JKGR-(IDB) : China seakan ingin membangkitkan kembali kegemilangan kekaisaran Tiongkok dengan terus memperbesar diri dalam segala aspek. Menampilkan RRC sebagai kekuatan besar baru dalam peta dunia dan turut andil dalam percaturan politik global. Sebagai bagian dari “blok timur” RRC secara langsung menjadi penyeimbang kekuatan bagi Amerika di pasifik. Kekuatan ekonomi serta status RRC sebagai anggota tetap dewan keamanan PBB serta kapabilitas nuklirnya telah memberikannya daya tawar yang kuat baik itu dalam ekonomi, politik maupun militer.
Banyak negara tunduk dengan khidmat serta merasa sangat perlu untuk
mendengarkan bagaimana pendapat Amerika.
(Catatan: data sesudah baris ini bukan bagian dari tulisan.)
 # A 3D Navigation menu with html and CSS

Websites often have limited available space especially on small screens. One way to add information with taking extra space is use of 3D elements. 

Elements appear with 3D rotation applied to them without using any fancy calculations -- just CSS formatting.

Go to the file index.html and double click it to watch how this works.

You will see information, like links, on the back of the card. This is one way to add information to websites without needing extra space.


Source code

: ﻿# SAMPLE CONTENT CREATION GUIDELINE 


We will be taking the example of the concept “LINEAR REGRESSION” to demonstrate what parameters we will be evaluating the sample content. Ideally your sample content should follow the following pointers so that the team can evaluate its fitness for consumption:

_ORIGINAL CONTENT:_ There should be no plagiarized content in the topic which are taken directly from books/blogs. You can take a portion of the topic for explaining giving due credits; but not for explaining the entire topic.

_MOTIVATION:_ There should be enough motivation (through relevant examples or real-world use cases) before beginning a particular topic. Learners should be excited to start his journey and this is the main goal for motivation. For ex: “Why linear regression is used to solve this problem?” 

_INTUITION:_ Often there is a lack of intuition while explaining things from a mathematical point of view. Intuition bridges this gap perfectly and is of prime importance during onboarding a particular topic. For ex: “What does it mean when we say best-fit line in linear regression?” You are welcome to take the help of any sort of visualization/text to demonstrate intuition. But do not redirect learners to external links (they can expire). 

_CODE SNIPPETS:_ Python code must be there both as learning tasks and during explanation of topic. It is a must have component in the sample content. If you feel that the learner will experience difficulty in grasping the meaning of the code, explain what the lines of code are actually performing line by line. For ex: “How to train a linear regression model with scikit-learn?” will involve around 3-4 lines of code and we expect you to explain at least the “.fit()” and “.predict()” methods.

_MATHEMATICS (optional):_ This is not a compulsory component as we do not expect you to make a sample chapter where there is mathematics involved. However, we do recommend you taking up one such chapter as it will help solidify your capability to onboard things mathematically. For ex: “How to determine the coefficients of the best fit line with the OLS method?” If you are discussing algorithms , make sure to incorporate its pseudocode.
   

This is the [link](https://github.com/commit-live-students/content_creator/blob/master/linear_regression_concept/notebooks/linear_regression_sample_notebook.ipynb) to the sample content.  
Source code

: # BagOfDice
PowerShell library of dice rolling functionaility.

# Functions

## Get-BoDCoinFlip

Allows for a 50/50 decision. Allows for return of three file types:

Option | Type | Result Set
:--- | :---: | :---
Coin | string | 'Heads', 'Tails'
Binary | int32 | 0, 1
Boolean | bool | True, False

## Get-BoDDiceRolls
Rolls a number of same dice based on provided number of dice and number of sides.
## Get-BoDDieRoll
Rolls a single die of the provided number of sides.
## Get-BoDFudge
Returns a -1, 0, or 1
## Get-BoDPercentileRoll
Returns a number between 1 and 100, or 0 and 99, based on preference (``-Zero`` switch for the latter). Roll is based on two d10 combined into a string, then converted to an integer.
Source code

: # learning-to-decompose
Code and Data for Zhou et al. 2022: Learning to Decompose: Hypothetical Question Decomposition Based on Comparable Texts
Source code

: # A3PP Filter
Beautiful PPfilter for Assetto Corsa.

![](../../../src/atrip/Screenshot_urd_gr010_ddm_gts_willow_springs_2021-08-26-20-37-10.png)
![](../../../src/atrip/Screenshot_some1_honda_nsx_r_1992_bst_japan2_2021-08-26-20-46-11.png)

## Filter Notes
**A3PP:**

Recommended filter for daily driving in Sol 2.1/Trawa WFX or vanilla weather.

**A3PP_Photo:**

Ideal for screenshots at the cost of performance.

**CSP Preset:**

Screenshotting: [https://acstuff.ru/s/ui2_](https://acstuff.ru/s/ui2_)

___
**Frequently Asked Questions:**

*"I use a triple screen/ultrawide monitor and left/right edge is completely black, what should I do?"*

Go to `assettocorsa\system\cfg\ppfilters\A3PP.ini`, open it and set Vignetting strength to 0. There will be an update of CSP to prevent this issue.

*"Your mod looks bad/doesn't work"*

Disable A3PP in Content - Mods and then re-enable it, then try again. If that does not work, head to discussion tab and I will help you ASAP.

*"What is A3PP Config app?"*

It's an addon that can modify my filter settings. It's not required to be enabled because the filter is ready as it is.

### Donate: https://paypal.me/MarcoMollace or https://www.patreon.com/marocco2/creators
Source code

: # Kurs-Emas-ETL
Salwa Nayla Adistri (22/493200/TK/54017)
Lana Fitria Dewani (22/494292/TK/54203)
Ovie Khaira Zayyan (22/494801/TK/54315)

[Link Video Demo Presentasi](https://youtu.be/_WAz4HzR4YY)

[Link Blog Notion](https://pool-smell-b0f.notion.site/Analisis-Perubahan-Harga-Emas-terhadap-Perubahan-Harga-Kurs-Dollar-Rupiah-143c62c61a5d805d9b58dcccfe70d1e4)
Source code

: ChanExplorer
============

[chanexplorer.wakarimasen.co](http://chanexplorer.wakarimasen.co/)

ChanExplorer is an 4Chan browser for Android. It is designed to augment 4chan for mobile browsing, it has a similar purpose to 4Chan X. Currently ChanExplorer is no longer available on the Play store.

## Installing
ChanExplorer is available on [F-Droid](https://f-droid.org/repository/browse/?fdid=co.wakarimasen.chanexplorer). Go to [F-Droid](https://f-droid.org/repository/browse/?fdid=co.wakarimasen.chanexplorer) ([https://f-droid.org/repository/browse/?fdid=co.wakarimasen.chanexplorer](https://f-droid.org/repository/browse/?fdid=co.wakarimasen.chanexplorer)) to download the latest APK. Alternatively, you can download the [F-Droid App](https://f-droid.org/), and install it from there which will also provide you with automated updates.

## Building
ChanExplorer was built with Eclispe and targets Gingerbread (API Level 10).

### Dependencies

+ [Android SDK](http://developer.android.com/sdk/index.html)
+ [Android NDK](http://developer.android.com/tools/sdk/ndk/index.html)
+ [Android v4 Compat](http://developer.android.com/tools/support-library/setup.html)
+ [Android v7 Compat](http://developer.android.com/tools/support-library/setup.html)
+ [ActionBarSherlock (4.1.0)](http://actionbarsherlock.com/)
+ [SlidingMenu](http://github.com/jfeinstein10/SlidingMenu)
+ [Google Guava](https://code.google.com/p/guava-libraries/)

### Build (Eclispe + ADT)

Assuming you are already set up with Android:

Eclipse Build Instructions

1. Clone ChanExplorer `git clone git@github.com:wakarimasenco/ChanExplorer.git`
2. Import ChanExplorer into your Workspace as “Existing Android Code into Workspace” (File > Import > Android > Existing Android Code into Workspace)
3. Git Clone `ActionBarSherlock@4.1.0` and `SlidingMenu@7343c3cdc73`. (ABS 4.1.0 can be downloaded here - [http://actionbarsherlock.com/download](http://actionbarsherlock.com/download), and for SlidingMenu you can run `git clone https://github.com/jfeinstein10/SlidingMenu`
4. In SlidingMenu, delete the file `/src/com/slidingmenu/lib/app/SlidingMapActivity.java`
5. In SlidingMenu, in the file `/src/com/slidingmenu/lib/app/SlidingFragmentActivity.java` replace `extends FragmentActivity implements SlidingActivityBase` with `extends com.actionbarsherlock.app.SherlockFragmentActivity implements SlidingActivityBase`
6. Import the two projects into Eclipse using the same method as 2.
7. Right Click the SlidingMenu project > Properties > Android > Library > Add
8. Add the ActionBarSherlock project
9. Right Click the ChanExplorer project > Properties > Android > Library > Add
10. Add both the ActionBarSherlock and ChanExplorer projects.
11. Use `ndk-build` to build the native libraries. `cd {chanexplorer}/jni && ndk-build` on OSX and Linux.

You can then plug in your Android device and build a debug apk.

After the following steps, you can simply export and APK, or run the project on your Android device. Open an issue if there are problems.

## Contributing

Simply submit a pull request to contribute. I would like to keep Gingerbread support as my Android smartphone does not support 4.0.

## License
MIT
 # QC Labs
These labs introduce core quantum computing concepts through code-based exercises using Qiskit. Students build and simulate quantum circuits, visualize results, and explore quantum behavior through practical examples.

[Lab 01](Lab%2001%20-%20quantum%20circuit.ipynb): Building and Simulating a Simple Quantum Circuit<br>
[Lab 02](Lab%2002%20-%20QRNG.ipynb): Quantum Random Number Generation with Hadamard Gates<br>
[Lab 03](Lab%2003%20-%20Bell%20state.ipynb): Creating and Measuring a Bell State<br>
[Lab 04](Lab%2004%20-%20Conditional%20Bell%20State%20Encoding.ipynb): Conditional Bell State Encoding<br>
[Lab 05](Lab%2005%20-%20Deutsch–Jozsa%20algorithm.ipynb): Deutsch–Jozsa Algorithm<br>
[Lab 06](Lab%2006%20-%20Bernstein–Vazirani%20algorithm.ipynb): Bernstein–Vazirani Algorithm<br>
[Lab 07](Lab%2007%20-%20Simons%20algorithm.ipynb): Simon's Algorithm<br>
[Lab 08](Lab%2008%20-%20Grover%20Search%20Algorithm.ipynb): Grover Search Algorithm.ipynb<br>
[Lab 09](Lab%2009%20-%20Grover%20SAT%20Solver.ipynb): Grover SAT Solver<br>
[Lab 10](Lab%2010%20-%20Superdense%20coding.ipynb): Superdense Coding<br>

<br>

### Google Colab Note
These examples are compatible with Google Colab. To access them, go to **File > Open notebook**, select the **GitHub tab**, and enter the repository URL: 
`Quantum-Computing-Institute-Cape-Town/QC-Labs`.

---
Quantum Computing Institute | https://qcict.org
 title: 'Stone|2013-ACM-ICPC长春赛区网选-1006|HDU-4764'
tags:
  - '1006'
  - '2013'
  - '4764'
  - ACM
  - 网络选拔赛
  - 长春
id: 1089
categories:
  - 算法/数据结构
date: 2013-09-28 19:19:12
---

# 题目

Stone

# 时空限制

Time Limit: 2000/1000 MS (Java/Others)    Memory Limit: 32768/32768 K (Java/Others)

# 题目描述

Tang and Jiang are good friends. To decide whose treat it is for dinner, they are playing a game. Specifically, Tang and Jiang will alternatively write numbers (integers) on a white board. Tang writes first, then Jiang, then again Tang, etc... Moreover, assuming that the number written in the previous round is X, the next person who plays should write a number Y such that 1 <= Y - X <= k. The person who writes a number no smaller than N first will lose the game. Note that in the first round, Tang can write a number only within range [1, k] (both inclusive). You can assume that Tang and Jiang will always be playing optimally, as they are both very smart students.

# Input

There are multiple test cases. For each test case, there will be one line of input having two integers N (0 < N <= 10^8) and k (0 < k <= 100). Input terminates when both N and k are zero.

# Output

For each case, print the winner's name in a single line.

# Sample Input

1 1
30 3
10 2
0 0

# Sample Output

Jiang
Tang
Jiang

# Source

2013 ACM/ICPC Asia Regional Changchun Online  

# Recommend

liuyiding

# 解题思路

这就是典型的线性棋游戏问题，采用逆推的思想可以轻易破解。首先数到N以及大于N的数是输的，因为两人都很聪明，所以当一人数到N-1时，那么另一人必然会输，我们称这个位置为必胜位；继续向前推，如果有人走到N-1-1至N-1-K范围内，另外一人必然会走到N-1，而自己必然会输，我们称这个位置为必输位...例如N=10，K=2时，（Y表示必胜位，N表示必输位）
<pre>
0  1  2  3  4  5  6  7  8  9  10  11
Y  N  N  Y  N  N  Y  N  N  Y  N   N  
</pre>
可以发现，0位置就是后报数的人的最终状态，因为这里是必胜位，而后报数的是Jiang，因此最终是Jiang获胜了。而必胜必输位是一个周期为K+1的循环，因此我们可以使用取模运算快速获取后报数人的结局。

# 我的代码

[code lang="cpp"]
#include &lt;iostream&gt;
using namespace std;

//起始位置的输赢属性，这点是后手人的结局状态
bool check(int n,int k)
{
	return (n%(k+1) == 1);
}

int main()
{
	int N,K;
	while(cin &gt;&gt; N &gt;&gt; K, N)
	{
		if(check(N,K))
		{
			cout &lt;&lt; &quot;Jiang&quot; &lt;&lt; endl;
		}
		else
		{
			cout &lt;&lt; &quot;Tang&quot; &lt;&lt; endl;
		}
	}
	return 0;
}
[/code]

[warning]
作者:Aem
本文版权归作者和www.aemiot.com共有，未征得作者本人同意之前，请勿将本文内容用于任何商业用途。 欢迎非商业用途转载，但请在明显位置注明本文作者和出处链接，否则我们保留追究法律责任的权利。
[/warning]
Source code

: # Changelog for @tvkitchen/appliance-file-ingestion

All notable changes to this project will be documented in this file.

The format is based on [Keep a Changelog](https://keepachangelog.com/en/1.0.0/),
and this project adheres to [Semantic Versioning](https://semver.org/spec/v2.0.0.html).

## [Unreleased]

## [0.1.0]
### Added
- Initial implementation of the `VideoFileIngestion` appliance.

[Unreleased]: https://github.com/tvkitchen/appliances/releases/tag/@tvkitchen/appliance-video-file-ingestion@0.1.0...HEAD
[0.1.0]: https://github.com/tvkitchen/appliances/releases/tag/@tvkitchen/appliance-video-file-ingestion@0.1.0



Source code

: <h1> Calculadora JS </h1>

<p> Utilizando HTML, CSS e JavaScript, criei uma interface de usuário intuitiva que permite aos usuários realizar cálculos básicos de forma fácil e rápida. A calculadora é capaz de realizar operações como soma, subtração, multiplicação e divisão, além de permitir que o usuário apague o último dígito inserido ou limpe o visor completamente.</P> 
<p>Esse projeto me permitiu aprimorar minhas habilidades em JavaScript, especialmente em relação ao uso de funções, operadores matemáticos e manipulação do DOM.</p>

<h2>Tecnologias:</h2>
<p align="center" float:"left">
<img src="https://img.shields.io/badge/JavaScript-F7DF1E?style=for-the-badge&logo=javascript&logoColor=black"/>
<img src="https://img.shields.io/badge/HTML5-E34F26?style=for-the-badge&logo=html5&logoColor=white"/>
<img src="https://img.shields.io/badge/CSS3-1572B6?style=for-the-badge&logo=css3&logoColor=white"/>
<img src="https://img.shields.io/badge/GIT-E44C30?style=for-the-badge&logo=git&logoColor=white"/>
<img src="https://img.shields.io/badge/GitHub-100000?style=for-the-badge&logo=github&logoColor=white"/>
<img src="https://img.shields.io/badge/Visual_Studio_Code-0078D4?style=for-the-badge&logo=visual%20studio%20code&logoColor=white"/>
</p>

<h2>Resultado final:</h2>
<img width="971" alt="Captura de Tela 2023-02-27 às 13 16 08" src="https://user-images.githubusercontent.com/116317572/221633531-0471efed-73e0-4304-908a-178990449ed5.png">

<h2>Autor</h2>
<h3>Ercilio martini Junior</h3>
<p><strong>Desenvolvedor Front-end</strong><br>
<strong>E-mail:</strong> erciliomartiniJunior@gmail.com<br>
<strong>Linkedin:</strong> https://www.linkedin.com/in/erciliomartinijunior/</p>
Demikian karena negara – negara
tersebut masih memiliki ketergantungan dalam ekonomi, namun terutama
karena Amerika memiliki pentungan besar – besar dan sama sekali tidak
merasa segan menggunakannya (seperti dalam kasus Irak dll). Dengan
hadirnya RRC sebagai kekuatan penyeimbang memberikan opsi tambahan bagi
negara – negara pasifik untuk memilih kutub, serta memberi ruang bagi
tawar menawar dengan sang pemain lama, Amerika. Bisa dikatakan pula
kehadiran RRC adalah ancaman di luar prediksi dan antisipasi, yang
kemudian mengacaukan skenario lama yang telah lama dipupuk oleh Barat.
Namun kehadiran RRC sebagai artis utama di kawasan tidak serta merta
menjadi kabar baik. Sebab dengan semakin membesarnya postur RRC
menyebapkan kebutuhannya atas ruang gerak pun ikut membesar, termasuk
kebutuhannya akan energi dan sumber daya alam. Dan badan yang besar
untuk dapat berdiri kokoh haruslah ditopang kaki – kaki yang besar pula.
Permasalahannya kaki yang besar akan cenderung menginjak kaki orang
lain, sengaja atau tidak disengaja. Didukung kekuatan militer yang besar
dan diimbuhi gaya politik ala Tun Tzu menjadikan disaat yang bersamaan
wajah China terlihat manis dan menakutkan.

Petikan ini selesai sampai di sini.